EXERCISE >> Look through the records below, and whenever a line contains "experiments", copy it.

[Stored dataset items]

§

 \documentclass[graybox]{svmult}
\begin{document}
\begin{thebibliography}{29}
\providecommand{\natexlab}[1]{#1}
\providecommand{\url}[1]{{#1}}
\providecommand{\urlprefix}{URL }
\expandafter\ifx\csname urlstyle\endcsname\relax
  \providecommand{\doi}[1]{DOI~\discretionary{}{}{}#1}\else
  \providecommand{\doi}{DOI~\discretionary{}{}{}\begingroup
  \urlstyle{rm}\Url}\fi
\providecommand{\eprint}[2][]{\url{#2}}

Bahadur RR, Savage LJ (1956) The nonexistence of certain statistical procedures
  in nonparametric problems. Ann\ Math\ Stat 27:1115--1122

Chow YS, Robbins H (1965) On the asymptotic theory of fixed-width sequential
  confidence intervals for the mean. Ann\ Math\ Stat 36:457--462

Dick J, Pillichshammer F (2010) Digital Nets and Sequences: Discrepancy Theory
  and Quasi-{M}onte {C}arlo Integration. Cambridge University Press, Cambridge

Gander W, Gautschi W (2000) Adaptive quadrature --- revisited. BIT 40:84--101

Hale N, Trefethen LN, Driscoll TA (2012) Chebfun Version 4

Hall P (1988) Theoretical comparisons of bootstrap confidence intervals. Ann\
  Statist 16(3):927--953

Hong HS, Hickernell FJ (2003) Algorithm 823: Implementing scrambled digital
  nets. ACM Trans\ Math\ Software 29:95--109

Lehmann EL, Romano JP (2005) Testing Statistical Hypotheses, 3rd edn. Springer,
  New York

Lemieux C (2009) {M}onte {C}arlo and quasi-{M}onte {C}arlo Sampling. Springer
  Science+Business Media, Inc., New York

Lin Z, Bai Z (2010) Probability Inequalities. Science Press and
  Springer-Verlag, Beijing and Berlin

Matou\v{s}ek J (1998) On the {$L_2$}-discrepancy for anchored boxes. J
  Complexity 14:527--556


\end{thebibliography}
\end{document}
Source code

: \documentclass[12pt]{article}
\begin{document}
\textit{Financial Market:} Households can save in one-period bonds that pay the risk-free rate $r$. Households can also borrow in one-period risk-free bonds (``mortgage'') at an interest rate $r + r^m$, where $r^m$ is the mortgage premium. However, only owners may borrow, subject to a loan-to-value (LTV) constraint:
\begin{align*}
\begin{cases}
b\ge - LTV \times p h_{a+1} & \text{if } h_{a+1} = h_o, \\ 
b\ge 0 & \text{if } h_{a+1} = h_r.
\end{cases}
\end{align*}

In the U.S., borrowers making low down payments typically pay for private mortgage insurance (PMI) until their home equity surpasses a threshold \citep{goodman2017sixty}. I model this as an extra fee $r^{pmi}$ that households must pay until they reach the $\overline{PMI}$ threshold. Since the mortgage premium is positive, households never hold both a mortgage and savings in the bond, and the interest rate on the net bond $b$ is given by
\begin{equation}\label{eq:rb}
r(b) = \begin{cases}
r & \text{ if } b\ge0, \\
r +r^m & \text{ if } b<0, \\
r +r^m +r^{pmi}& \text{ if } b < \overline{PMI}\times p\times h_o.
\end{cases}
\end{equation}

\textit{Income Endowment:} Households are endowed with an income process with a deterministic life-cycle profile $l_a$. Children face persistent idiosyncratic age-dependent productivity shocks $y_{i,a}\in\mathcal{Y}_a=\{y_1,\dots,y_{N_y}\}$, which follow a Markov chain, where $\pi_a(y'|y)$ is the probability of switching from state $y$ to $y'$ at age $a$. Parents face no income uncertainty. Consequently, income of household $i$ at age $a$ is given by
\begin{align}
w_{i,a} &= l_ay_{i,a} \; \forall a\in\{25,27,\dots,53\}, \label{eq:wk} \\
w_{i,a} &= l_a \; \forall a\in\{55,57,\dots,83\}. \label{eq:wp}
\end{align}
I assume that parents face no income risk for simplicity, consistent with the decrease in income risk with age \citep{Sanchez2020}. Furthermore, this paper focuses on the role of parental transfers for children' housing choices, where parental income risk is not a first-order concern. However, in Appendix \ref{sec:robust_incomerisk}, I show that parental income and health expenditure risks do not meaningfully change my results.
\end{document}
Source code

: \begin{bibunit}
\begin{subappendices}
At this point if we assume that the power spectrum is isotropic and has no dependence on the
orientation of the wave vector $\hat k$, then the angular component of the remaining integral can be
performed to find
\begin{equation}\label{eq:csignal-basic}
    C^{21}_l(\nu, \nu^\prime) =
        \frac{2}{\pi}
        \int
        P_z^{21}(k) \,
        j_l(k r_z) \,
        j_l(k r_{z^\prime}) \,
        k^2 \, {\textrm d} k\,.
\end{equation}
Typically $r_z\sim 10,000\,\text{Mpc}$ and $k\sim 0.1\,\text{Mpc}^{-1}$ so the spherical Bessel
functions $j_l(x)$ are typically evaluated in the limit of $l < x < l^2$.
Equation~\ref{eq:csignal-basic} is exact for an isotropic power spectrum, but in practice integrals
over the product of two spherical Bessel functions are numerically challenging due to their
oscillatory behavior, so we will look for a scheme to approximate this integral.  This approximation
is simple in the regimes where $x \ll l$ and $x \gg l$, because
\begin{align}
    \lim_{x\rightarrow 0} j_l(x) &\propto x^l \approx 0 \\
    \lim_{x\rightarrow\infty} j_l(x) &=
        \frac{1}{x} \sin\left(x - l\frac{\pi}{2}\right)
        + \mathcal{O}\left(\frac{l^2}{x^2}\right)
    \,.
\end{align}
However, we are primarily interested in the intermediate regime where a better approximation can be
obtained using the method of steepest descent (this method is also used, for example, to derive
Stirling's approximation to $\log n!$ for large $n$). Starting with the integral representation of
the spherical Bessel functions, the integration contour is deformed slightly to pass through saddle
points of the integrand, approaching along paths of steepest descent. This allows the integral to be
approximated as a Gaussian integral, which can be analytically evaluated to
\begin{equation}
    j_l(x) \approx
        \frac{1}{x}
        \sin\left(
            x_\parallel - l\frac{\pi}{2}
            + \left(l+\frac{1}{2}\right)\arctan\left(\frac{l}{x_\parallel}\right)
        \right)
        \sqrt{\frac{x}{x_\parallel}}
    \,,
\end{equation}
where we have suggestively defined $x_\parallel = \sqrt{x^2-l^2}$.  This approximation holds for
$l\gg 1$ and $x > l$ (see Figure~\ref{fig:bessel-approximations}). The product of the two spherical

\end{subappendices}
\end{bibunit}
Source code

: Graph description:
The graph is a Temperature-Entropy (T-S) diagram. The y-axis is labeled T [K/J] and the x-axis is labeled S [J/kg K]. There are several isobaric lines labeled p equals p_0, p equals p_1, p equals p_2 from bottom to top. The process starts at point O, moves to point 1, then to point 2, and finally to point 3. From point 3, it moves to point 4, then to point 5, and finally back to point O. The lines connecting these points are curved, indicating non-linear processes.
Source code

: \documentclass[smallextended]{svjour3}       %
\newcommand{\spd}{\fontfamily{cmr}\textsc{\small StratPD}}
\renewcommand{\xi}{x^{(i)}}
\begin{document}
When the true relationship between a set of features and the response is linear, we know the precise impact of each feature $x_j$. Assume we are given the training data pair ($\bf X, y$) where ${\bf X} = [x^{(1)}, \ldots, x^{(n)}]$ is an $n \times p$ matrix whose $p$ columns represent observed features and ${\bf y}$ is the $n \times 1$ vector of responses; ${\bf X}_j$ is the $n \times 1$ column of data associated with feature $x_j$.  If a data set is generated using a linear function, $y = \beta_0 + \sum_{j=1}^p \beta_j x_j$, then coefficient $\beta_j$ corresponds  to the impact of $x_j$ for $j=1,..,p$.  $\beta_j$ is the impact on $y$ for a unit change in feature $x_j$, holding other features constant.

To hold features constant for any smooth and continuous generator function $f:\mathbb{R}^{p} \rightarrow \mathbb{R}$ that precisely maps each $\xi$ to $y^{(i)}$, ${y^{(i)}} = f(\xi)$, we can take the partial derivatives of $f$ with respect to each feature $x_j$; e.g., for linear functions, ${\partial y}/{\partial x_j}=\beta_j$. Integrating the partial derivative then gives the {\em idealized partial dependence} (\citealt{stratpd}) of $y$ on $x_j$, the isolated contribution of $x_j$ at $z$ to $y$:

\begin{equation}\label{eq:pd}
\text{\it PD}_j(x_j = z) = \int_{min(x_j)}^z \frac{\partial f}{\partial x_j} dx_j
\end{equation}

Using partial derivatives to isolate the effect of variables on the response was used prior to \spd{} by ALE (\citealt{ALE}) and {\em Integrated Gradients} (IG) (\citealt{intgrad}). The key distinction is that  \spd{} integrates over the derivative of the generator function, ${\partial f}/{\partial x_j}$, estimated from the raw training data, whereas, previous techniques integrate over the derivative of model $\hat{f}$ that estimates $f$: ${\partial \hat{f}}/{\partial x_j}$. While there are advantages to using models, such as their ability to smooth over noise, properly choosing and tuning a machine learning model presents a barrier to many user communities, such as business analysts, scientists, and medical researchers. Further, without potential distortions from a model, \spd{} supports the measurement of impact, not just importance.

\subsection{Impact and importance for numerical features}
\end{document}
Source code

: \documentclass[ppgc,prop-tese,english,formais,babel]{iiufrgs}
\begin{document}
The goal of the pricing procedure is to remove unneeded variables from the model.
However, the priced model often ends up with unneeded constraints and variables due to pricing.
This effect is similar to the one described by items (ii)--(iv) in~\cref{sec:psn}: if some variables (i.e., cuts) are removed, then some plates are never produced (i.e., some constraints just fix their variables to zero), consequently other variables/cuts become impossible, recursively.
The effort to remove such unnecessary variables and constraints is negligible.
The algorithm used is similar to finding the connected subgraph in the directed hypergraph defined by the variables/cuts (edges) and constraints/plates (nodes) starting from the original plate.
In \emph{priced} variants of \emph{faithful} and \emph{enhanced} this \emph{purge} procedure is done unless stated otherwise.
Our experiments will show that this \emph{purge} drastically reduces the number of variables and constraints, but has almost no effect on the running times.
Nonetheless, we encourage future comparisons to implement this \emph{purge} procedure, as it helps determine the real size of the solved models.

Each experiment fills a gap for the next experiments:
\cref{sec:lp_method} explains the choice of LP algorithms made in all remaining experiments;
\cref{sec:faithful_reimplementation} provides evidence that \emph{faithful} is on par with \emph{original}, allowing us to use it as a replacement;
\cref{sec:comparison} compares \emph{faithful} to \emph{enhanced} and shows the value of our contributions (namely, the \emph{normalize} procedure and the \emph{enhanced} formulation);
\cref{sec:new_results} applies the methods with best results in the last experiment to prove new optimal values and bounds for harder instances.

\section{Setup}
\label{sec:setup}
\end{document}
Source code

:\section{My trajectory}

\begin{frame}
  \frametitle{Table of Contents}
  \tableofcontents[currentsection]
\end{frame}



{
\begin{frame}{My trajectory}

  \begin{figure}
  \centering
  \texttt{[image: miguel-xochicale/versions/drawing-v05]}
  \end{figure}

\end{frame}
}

§

SOLUTION TO THIS EXERCISE >>
Our experiments will show that this \emph{purge} drastically reduces the number of variables and constraints, but has almost no effect on the running times.
Each experiment fills a gap for the next experiments:
\cref{sec:lp_method} explains the choice of LP algorithms made in all remaining experiments;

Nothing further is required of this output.